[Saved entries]
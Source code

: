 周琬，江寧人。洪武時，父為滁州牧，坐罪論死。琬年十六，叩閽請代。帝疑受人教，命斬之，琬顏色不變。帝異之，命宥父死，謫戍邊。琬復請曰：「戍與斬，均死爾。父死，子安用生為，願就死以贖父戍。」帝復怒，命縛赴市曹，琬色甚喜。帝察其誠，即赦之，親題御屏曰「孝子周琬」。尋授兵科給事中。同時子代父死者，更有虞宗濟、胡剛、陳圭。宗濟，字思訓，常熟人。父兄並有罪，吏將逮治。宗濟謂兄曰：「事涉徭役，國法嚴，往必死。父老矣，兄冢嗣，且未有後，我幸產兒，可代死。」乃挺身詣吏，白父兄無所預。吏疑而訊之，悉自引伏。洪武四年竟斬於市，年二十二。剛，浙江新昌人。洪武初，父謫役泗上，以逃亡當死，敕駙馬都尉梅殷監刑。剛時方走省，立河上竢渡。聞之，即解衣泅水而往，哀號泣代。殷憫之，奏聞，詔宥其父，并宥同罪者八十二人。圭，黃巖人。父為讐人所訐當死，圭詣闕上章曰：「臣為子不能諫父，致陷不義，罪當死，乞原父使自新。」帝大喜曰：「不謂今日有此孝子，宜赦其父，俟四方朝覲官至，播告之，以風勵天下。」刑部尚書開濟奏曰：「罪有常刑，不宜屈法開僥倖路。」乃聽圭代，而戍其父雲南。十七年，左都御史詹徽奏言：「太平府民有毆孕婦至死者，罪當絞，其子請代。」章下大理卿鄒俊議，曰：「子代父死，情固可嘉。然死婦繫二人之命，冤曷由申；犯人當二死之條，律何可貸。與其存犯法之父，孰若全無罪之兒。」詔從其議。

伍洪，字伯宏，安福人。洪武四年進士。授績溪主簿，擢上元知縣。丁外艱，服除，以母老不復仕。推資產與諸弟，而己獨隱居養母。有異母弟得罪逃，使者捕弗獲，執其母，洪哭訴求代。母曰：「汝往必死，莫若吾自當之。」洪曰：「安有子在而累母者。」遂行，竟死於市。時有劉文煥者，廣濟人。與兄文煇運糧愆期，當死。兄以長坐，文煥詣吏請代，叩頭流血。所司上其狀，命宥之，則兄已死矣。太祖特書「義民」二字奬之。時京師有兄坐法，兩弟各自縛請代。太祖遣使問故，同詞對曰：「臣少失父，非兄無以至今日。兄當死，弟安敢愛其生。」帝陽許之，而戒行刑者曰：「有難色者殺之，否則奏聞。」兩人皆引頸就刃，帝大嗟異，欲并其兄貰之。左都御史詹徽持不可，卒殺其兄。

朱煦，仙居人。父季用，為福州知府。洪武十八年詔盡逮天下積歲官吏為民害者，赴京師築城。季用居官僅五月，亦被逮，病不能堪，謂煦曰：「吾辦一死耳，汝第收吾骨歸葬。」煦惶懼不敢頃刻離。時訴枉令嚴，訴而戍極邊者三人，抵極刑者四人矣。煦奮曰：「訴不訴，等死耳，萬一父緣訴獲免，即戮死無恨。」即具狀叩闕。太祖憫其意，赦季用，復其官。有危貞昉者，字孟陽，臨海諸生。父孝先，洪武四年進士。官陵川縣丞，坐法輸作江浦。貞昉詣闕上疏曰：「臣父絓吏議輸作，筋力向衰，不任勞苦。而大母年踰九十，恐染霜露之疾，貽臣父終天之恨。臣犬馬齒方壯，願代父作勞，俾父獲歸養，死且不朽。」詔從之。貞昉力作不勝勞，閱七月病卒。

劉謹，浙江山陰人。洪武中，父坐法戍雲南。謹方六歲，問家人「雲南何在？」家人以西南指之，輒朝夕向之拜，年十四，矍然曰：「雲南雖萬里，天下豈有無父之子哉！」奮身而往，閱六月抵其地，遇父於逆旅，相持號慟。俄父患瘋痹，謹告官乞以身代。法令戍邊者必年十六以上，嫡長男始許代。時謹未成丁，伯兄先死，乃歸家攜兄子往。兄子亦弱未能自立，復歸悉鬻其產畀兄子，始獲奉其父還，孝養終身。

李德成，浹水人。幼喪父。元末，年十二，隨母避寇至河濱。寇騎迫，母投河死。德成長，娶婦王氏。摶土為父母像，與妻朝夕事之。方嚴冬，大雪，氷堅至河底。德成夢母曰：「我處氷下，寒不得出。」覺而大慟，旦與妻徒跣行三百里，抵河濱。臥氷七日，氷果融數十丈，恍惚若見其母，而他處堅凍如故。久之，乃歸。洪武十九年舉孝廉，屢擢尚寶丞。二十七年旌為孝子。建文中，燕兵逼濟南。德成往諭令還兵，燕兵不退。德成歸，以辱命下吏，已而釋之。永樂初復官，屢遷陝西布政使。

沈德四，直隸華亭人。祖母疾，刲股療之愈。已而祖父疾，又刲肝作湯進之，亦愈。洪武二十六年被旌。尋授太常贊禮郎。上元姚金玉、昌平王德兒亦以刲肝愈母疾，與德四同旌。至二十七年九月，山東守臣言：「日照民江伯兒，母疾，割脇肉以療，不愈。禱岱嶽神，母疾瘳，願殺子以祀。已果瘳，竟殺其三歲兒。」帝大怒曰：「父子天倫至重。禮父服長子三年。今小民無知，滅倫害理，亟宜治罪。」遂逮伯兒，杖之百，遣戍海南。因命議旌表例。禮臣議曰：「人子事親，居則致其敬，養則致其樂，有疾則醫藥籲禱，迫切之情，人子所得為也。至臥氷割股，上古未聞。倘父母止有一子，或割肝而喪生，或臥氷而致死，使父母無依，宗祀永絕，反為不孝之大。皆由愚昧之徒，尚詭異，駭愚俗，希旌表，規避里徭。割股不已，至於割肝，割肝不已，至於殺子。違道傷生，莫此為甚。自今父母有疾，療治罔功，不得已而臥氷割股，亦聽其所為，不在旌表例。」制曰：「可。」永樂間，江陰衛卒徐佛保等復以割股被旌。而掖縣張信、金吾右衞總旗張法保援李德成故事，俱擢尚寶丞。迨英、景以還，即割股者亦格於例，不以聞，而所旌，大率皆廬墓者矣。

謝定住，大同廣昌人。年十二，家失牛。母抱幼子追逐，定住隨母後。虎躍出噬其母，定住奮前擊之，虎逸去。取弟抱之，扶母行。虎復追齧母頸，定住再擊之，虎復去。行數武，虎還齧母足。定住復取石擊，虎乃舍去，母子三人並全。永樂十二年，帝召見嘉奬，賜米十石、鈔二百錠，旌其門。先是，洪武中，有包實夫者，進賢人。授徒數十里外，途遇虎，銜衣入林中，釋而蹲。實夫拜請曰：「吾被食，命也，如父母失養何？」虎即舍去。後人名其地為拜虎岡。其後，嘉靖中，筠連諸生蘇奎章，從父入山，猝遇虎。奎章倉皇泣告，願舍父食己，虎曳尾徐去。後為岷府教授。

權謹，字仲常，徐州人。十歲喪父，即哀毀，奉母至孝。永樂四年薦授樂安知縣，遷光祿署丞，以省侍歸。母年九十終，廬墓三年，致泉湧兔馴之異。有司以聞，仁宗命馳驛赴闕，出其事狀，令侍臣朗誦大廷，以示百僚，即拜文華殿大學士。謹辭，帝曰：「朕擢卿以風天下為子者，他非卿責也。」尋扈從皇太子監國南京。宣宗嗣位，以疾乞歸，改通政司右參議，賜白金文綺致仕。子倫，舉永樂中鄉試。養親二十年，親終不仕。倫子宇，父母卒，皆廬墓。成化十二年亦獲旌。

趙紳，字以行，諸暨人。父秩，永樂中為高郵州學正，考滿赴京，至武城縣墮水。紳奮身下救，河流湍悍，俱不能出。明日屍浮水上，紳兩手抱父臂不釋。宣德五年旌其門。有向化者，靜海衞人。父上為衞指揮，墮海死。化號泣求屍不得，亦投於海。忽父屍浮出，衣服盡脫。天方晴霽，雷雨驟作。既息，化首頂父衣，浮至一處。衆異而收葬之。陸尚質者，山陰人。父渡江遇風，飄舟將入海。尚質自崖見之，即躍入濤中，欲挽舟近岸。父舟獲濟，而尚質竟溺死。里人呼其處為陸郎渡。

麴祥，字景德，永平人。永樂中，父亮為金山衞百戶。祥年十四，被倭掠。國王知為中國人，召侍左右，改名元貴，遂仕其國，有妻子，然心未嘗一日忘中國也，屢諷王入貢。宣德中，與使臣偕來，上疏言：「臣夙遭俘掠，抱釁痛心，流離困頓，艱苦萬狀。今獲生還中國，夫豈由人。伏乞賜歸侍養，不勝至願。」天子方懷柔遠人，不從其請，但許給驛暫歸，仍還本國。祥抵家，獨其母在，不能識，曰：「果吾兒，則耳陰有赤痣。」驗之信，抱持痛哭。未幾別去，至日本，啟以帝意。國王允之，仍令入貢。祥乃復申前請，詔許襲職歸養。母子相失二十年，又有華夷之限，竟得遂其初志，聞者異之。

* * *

§ **YOUR OBJECTIVE**:
Where a line above holds the string "洪武四年進士", copy that line.

§ **OUTPUT FOR THIS EXERCISE**:
伍洪，字伯宏，安福人。洪武四年進士。授績溪主簿，擢上元知縣。丁外艱，服除，以母老不復仕。推資產與諸弟，而己獨隱居養母。有異母弟得罪逃，使者捕弗獲，執其母，洪哭訴求代。母曰：「汝往必死，莫若吾自當之。」洪曰：「安有子在而累母者。」遂行，竟死於市。時有劉文煥者，廣濟人。與兄文煇運糧愆期，當死。兄以長坐，文煥詣吏請代，叩頭流血。所司上其狀，命宥之，則兄已死矣。太祖特書「義民」二字奬之。時京師有兄坐法，兩弟各自縛請代。太祖遣使問故，同詞對曰：「臣少失父，非兄無以至今日。兄當死，弟安敢愛其生。」帝陽許之，而戒行刑者曰：「有難色者殺之，否則奏聞。」兩人皆引頸就刃，帝大嗟異，欲并其兄貰之。左都御史詹徽持不可，卒殺其兄。
朱煦，仙居人。父季用，為福州知府。洪武十八年詔盡逮天下積歲官吏為民害者，赴京師築城。季用居官僅五月，亦被逮，病不能堪，謂煦曰：「吾辦一死耳，汝第收吾骨歸葬。」煦惶懼不敢頃刻離。時訴枉令嚴，訴而戍極邊者三人，抵極刑者四人矣。煦奮曰：「訴不訴，等死耳，萬一父緣訴獲免，即戮死無恨。」即具狀叩闕。太祖憫其意，赦季用，復其官。有危貞昉者，字孟陽，臨海諸生。父孝先，洪武四年進士。官陵川縣丞，坐法輸作江浦。貞昉詣闕上疏曰：「臣父絓吏議輸作，筋力向衰，不任勞苦。而大母年踰九十，恐染霜露之疾，貽臣父終天之恨。臣犬馬齒方壯，願代父作勞，俾父獲歸養，死且不朽。」詔從之。貞昉力作不勝勞，閱七月病卒。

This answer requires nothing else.